"When the Waves Keep Coming: Trust yourself" by Anna De La Cruz
The Tenth 'Letter from a Caregiver,' Winter Season 2025/26.
Hello, dear Friends! If you’re new to Carer Mentor, you can learn more about me by reading Who Started Carer Mentor and Why?
The ‘Letters from a Caregiver’ Collaboration series continues with this article, the tenth letter of the Winter 2025/26 Season.
Letters from a Caregiver’ is a weekly article where a caregiver offers wisdom, compassion, and hope to their younger self. No one knows us as well as we know ourselves, and even then, we may second-guess ourselves. The choices, challenges and tragedies we’ve faced have forged us in more ways than anyone can understand; in ways we’re still trying to decipher!
Previous letters, this season:
The Winter Season of ‘Letters from a Caregiver.’ Life’s Tapestry: the nuances, choices, and caregiving despite the fear. By Victoria
‘Relearning Hope In A Time Of Darkeness’ By Victoria
‘You Published Your Book! And Now What?’ By Cindy Martindale
‘The Light We Carry’ By Victoria
‘The Gift Of Self-Compassion For The Caregiver’, by Amy Brown
Friends, let’s take a deep breath together and exhale.
I hope you’re managing to navigate the start of the year without too much struggle, but I know it’s difficult with everything happening in the world and at home.
I knew January could be tough, which is why I’ve been publishing articles that I hope can offer some inspiration and enablers for 2026:
#11 This Caregiver’s Music: ‘A backbone of music to stabilise this year.’
“Meet Your Habenula: Your Motivation ‘Kill Switch’. The Tiny Brain Circuit With a Big Impact.”
“Working With Your Habenula as a Caregiver”, including 30 starter ideas that we can use to soften the habenula’s impact.
I’ll also be evolving the Community Hub to support more in-depth discussion
When you’re being pulled in multiple directions, and your inner chatter gets louder, it’s easy to lose confidence in yourself and your choices.
I’m grateful to Anna for sharing this letter with us today, because it brought home to me how much I need to make the most of here and now.

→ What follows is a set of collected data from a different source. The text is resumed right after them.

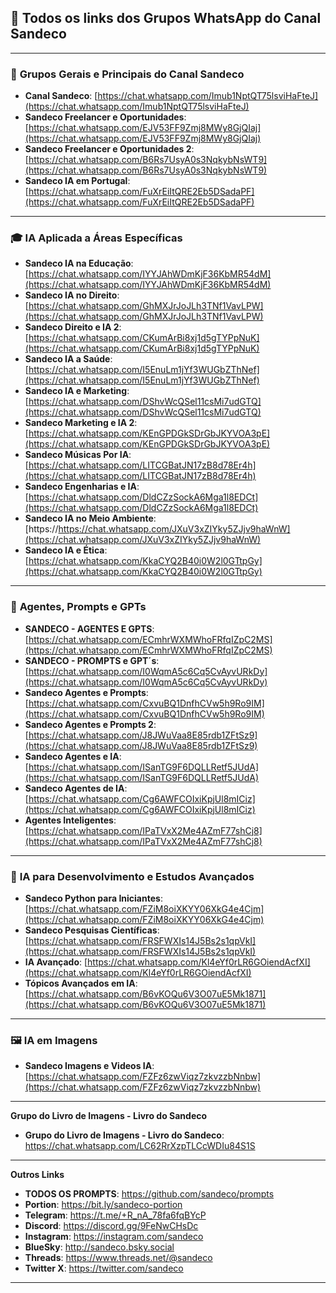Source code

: ## 🌟 **Todos os links dos Grupos WhatsApp do Canal Sandeco**

---

### 🌟 **Grupos Gerais e Principais do Canal Sandeco**
- **Canal Sandeco**: [https://chat.whatsapp.com/Imub1NptQT75lsviHaFteJ](https://chat.whatsapp.com/Imub1NptQT75lsviHaFteJ)
- **Sandeco Freelancer e Oportunidades**: [https://chat.whatsapp.com/EJV53FF9Zmj8MWy8GjQIaj](https://chat.whatsapp.com/EJV53FF9Zmj8MWy8GjQIaj)
- **Sandeco Freelancer e Oportunidades 2**: [https://chat.whatsapp.com/B6Rs7UsyA0s3NqkybNsWT9](https://chat.whatsapp.com/B6Rs7UsyA0s3NqkybNsWT9)
- **Sandeco IA em Portugal**: [https://chat.whatsapp.com/FuXrEiItQRE2Eb5DSadaPF](https://chat.whatsapp.com/FuXrEiItQRE2Eb5DSadaPF)

---

### 🎓 **IA Aplicada a Áreas Específicas**
- **Sandeco IA na Educação**: [https://chat.whatsapp.com/IYYJAhWDmKjF36KbMR54dM](https://chat.whatsapp.com/IYYJAhWDmKjF36KbMR54dM)
- **Sandeco IA no Direito**: [https://chat.whatsapp.com/GhMXJrJoJLh3TNf1VavLPW](https://chat.whatsapp.com/GhMXJrJoJLh3TNf1VavLPW)
- **Sandeco Direito e IA 2**: [https://chat.whatsapp.com/CKumArBi8xj1d5gTYPpNuK](https://chat.whatsapp.com/CKumArBi8xj1d5gTYPpNuK)
- **Sandeco IA a Saúde**: [https://chat.whatsapp.com/I5EnuLm1jYf3WUGbZThNef](https://chat.whatsapp.com/I5EnuLm1jYf3WUGbZThNef)
- **Sandeco IA e Marketing**: [https://chat.whatsapp.com/DShvWcQSel11csMi7udGTQ](https://chat.whatsapp.com/DShvWcQSel11csMi7udGTQ)
- **Sandeco Marketing e IA 2**: [https://chat.whatsapp.com/KEnGPDGkSDrGbJKYVOA3pE](https://chat.whatsapp.com/KEnGPDGkSDrGbJKYVOA3pE)
- **Sandeco Músicas Por IA**: [https://chat.whatsapp.com/LITCGBatJN17zB8d78Er4h](https://chat.whatsapp.com/LITCGBatJN17zB8d78Er4h)
- **Sandeco Engenharias e IA**: [https://chat.whatsapp.com/DldCZzSockA6Mga1l8EDCt](https://chat.whatsapp.com/DldCZzSockA6Mga1l8EDCt)
- **Sandeco IA no Meio Ambiente**: [https://https://chat.whatsapp.com/JXuV3xZIYky5ZJjv9haWnW](https://chat.whatsapp.com/JXuV3xZIYky5ZJjv9haWnW)
- **Sandeco IA e Ética**:[https://chat.whatsapp.com/KkaCYQ2B40i0W2l0GTtpGy](https://chat.whatsapp.com/KkaCYQ2B40i0W2l0GTtpGy)

---

### 🤖 **Agentes, Prompts e GPTs**
- **SANDECO - AGENTES E GPTS**: [https://chat.whatsapp.com/ECmhrWXMWhoFRfqIZpC2MS](https://chat.whatsapp.com/ECmhrWXMWhoFRfqIZpC2MS)
- **SANDECO - PROMPTS e GPT´s**: [https://chat.whatsapp.com/I0WqmA5c6Cq5CvAyvURkDy](https://chat.whatsapp.com/I0WqmA5c6Cq5CvAyvURkDy)
- **Sandeco Agentes e Prompts**: [https://chat.whatsapp.com/CxvuBQ1DnfhCVw5h9Ro9IM](https://chat.whatsapp.com/CxvuBQ1DnfhCVw5h9Ro9IM)
- **Sandeco Agentes e Prompts 2**: [https://chat.whatsapp.com/J8JWuVaa8E85rdb1ZFtSz9](https://chat.whatsapp.com/J8JWuVaa8E85rdb1ZFtSz9)
- **Sandeco Agentes e IA**: [https://chat.whatsapp.com/ISanTG9F6DQLLRetf5JUdA](https://chat.whatsapp.com/ISanTG9F6DQLLRetf5JUdA)
- **Sandeco Agentes de IA**: [https://chat.whatsapp.com/Cg6AWFCOIxiKpjUl8mICiz](https://chat.whatsapp.com/Cg6AWFCOIxiKpjUl8mICiz)
- **Agentes Inteligentes**: [https://chat.whatsapp.com/IPaTVxX2Me4AZmF77shCj8](https://chat.whatsapp.com/IPaTVxX2Me4AZmF77shCj8)

---

### 🧠 **IA para Desenvolvimento e Estudos Avançados**
- **Sandeco Python para Iniciantes**: [https://chat.whatsapp.com/FZiM8oiXKYY06XkG4e4Cjm](https://chat.whatsapp.com/FZiM8oiXKYY06XkG4e4Cjm)
- **Sandeco Pesquisas Científicas**: [https://chat.whatsapp.com/FRSFWXIs14J5Bs2s1qpVkI](https://chat.whatsapp.com/FRSFWXIs14J5Bs2s1qpVkI)
- **IA Avançado**: [https://chat.whatsapp.com/Kl4eYf0rLR6GOiendAcfXI](https://chat.whatsapp.com/Kl4eYf0rLR6GOiendAcfXI)
- **Tópicos Avançados em IA**: [https://chat.whatsapp.com/B6vKOQu6V3O07uE5Mk1871](https://chat.whatsapp.com/B6vKOQu6V3O07uE5Mk1871)

---

### 🖼️ **IA em Imagens**
- **Sandeco Imagens e Videos IA**: [https://chat.whatsapp.com/FZFz6zwViqz7zkvzzbNnbw](https://chat.whatsapp.com/FZFz6zwViqz7zkvzzbNnbw)

---


**Grupo do Livro de Imagens - Livro do Sandeco**

- **Grupo do Livro de Imagens - Livro do Sandeco**: https://chat.whatsapp.com/LC62RrXzpTLCcWDIu84S1S

---

**Outros Links**

- **TODOS OS PROMPTS**: https://github.com/sandeco/prompts  
- **Portion**: https://bit.ly/sandeco-portion  
- **Telegram**: https://t.me/+R_nA_78fa6fqBYcP  
- **Discord**: https://discord.gg/9FeNwCHsDc  
- **Instagram**: https://instagram.com/sandeco  
- **BlueSky**: http://sandeco.bsky.social
- **Threads**: https://www.threads.net/@sandeco
- **Twitter X**: https://twitter.com/sandeco  

---
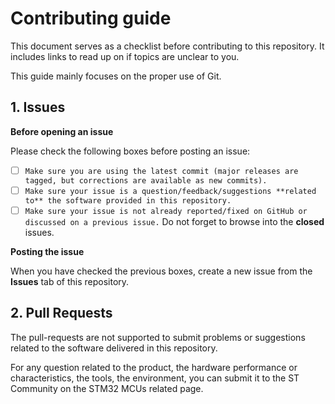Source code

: # Contributing guide

This document serves as a checklist before contributing to this repository.
It includes links to read up on if topics are unclear to you.

This guide mainly focuses on the proper use of Git.

## 1. Issues

__Before opening an issue__

Please check the following boxes before posting an issue:
- [ ] `Make sure you are using the latest commit (major releases are tagged, but corrections are available as new commits).`
- [ ] `Make sure your issue is a question/feedback/suggestions **related to** the software provided in this repository.` 
- [ ] `Make sure your issue is not already reported/fixed on GitHub or discussed on a previous issue.` Do not forget to browse into the **closed** issues.

__Posting the issue__

When you have checked the previous boxes, create a new issue from the **Issues** tab of this repository.

## 2. Pull Requests

The pull-requests are not supported to submit problems or suggestions related to the software delivered in this repository. 

For any question related to the product, the hardware performance or characteristics, the tools, the environment, you can submit it to the ST Community on the STM32 MCUs related page.
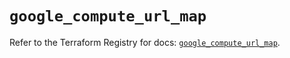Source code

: # `google_compute_url_map`

Refer to the Terraform Registry for docs: [`google_compute_url_map`](https://registry.terraform.io/providers/hashicorp/google/6.2.0/docs/resources/compute_url_map).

Not the ‘carpe diem’ approach, but to reconcile with all that’s here: good, bad, ugly, fear, angst and everything in between.
As Anna says, in this present moment ‘Trust yourself’
Wise words coming from a wise lady, whom I met in my early days on this platform. You’ll see from her letter and her publication “GenXandwich” that she somehow manages to juggle multiple responsibilities, including her social impact and gender equity work.
When you read her articles, I assure you you’ll be inspired by how she articulates the challenges of care and caregiving in the US and by her personal essays about how life is messy and beautiful, exhausting and wonderful. Here are a couple I’ve shared previously:
Is Care Migration the Next Frontier? Or another bandaid for our broken care system?
Taking Care on the Road. It’s not a vacation, it’s a trip: 2025 edition
Thank you, Anna De La Cruz , for this letter and for all your advocacy. I appreciate you and our connection.
Many thanks to Anna’s husband Alejandro De La Cruz for these photos that capture his beautiful family. [Checkout his article “I think these are the best photos I took in 2025. This is how I’m trying to process the year.”]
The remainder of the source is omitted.